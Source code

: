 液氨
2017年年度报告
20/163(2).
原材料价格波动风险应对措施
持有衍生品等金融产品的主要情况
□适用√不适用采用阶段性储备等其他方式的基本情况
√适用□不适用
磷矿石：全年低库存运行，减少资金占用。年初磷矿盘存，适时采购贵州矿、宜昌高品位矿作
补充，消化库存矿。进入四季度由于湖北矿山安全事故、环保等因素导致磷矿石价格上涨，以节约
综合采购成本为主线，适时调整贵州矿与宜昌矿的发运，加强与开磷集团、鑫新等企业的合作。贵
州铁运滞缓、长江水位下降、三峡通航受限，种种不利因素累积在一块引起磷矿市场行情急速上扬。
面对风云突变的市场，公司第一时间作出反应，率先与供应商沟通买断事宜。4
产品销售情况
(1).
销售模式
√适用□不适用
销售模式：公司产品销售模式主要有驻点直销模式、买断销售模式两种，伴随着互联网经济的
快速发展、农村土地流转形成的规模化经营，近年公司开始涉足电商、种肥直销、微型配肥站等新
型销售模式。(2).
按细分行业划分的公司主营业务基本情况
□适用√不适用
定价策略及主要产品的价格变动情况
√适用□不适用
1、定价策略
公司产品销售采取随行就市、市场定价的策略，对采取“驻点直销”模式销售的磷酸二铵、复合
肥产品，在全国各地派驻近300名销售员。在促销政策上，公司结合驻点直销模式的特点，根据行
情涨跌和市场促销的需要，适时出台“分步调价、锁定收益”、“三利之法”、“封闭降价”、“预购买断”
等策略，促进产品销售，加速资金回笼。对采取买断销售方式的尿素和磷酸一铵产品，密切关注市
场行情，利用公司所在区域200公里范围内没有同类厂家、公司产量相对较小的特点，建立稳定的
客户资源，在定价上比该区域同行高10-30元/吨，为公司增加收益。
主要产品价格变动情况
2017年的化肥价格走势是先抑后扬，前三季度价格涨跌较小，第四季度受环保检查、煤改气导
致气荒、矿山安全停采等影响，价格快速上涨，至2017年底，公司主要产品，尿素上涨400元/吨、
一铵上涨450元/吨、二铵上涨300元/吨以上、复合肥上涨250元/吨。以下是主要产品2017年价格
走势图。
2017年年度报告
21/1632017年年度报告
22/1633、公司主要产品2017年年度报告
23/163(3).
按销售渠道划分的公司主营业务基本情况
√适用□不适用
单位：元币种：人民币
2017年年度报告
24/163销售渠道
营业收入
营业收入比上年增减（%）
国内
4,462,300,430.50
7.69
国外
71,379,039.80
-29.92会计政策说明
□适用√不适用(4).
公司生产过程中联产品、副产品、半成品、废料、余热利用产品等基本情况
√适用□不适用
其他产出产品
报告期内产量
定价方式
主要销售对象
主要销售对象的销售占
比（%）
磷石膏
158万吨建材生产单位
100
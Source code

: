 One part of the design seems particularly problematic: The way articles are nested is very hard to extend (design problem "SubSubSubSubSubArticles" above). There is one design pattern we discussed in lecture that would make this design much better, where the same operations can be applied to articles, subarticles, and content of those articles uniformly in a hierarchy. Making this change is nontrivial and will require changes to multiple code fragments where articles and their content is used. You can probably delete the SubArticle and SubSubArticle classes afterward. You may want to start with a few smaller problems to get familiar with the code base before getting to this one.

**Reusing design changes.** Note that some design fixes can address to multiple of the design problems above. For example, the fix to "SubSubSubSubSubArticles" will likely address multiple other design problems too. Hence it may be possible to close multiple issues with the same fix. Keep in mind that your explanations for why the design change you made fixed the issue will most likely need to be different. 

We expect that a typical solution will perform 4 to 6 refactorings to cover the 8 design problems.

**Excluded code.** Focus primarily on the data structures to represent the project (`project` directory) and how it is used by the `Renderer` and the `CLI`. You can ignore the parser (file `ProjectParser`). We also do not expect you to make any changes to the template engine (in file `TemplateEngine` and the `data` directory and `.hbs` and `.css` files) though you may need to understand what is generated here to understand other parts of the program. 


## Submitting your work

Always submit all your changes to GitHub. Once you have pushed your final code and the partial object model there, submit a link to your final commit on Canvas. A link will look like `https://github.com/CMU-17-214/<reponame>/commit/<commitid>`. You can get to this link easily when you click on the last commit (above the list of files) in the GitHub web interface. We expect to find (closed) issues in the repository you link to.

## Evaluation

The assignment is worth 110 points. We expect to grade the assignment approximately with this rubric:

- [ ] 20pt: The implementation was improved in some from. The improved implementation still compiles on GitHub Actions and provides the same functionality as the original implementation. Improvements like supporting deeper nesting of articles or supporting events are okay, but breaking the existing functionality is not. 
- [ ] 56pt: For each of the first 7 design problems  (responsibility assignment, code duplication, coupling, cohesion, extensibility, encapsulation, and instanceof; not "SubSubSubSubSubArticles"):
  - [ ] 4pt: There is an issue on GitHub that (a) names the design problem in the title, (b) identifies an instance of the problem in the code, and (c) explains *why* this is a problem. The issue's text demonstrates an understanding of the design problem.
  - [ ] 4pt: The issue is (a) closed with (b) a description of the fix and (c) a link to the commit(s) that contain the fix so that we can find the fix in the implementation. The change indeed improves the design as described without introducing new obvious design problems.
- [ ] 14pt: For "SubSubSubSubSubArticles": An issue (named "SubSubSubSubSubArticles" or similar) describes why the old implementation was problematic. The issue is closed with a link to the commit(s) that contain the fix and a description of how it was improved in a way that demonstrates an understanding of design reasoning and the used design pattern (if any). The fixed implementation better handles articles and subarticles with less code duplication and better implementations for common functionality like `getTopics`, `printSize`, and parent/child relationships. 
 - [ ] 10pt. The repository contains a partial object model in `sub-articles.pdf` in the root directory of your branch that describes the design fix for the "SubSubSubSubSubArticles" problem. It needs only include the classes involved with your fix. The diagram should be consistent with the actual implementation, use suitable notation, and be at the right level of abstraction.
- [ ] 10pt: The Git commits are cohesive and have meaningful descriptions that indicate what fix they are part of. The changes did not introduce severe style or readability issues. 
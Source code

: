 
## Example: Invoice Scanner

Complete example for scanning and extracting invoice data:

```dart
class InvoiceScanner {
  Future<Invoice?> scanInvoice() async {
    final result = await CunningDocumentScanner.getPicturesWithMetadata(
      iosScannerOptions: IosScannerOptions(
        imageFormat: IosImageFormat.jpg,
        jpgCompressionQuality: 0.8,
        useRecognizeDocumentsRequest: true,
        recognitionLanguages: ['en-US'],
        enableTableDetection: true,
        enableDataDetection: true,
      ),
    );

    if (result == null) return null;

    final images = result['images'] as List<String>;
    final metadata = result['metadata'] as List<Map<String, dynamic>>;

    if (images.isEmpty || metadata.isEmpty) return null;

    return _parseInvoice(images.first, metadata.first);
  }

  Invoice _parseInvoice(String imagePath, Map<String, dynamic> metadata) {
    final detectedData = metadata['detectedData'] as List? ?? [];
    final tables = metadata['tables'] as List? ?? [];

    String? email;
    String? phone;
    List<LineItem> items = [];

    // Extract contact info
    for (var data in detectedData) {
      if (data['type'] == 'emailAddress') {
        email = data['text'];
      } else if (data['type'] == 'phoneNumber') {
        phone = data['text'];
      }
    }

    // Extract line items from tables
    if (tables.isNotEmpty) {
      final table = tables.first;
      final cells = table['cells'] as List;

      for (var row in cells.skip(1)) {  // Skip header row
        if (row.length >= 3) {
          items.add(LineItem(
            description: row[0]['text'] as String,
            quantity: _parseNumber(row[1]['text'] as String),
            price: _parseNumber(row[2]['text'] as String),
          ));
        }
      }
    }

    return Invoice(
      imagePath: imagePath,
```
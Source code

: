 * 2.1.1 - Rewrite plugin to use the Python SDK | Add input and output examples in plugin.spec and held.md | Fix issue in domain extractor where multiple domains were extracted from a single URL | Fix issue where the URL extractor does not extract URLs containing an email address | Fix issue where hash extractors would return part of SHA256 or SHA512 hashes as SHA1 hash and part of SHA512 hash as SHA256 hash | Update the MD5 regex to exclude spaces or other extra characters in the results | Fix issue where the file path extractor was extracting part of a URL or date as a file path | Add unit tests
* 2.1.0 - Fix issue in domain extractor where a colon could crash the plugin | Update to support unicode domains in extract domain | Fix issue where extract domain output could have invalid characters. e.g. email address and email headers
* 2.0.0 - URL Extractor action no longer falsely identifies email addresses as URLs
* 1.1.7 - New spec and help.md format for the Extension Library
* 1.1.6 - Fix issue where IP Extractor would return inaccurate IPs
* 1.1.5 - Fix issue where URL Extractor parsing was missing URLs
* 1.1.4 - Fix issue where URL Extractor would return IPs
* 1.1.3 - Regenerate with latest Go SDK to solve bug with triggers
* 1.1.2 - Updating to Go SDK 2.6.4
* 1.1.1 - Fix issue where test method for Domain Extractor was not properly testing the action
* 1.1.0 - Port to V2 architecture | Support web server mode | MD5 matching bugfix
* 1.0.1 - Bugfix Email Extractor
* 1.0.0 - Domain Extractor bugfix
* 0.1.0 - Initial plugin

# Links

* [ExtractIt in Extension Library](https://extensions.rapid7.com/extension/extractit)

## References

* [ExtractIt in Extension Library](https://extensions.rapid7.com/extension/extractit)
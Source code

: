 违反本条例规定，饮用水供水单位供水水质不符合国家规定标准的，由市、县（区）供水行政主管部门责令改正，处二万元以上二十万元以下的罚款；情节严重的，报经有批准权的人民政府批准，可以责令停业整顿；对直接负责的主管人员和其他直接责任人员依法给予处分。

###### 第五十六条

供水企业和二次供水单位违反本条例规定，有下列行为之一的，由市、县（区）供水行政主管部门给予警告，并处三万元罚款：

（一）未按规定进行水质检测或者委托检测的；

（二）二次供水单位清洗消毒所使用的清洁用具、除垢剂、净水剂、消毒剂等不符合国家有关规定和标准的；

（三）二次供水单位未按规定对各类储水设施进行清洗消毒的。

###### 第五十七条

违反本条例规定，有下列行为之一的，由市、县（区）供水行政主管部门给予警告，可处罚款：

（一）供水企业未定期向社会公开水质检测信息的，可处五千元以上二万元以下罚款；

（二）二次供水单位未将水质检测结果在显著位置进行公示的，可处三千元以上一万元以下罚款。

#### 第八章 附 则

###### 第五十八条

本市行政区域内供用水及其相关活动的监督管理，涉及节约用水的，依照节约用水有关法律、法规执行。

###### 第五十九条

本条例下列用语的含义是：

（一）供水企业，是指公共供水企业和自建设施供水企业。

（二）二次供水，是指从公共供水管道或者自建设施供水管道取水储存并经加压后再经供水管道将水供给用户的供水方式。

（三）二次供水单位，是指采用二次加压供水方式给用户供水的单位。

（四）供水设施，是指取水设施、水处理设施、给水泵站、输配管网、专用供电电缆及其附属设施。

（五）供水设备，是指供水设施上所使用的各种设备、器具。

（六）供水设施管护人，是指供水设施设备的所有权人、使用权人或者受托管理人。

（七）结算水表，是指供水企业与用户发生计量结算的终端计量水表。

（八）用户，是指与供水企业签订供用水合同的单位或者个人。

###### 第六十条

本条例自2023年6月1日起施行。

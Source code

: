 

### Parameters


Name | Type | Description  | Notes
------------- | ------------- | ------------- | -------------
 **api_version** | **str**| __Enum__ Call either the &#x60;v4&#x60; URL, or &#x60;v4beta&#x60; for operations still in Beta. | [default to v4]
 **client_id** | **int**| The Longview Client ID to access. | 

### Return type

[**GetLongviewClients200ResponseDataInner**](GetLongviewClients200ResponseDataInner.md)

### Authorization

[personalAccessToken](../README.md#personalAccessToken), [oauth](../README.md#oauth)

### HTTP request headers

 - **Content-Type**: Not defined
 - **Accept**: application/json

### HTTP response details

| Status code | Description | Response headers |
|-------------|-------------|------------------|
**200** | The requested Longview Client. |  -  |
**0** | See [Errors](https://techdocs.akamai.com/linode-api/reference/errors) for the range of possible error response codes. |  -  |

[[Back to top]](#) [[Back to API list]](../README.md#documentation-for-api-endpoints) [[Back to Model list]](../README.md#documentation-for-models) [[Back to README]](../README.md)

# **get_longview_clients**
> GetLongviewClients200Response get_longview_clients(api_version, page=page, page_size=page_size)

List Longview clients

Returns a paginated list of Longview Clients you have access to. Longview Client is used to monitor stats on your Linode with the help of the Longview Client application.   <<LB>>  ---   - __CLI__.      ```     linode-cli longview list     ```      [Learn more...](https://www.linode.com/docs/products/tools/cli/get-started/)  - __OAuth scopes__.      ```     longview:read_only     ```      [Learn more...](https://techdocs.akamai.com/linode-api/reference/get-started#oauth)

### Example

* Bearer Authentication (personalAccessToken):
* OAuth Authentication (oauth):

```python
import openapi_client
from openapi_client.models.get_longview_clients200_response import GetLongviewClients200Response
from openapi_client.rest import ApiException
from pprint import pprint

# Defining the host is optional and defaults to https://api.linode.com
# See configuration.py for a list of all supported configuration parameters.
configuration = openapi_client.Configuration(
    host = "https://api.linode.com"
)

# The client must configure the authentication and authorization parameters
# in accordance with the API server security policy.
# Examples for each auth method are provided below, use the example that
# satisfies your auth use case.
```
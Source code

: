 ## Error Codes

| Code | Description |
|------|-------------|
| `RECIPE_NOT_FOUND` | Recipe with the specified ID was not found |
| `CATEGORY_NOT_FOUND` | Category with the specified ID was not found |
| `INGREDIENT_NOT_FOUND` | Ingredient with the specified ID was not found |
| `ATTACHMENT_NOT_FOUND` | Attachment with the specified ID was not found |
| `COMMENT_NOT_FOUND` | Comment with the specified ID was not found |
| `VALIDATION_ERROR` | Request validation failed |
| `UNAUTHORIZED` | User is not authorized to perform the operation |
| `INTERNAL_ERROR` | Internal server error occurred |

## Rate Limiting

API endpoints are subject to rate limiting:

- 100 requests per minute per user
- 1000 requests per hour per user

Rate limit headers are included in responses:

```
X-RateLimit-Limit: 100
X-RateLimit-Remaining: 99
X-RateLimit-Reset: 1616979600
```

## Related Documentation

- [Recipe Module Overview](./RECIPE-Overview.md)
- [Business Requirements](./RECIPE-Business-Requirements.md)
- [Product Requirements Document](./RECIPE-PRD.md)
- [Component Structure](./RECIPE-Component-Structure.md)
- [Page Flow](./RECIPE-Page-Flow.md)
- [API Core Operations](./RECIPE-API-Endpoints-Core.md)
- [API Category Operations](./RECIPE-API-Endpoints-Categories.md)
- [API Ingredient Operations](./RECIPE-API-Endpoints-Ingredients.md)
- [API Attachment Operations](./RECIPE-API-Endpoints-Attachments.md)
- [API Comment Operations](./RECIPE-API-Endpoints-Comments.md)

_ _ _

YOUR INSTRUCTIONS: Reproduce exactly the entries above, limited to the lines from the one with "州铁运滞缓、长江水位下降、三" through the one with "肥产品，在全国各地派驻近30", both included.

RESULT:
州铁运滞缓、长江水位下降、三峡通航受限，种种不利因素累积在一块引起磷矿市场行情急速上扬。
面对风云突变的市场，公司第一时间作出反应，率先与供应商沟通买断事宜。4
产品销售情况
(1).
销售模式
√适用□不适用
销售模式：公司产品销售模式主要有驻点直销模式、买断销售模式两种，伴随着互联网经济的
快速发展、农村土地流转形成的规模化经营，近年公司开始涉足电商、种肥直销、微型配肥站等新
型销售模式。(2).
按细分行业划分的公司主营业务基本情况
□适用√不适用
定价策略及主要产品的价格变动情况
√适用□不适用
1、定价策略
公司产品销售采取随行就市、市场定价的策略，对采取“驻点直销”模式销售的磷酸二铵、复合
肥产品，在全国各地派驻近300名销售员。在促销政策上，公司结合驻点直销模式的特点，根据行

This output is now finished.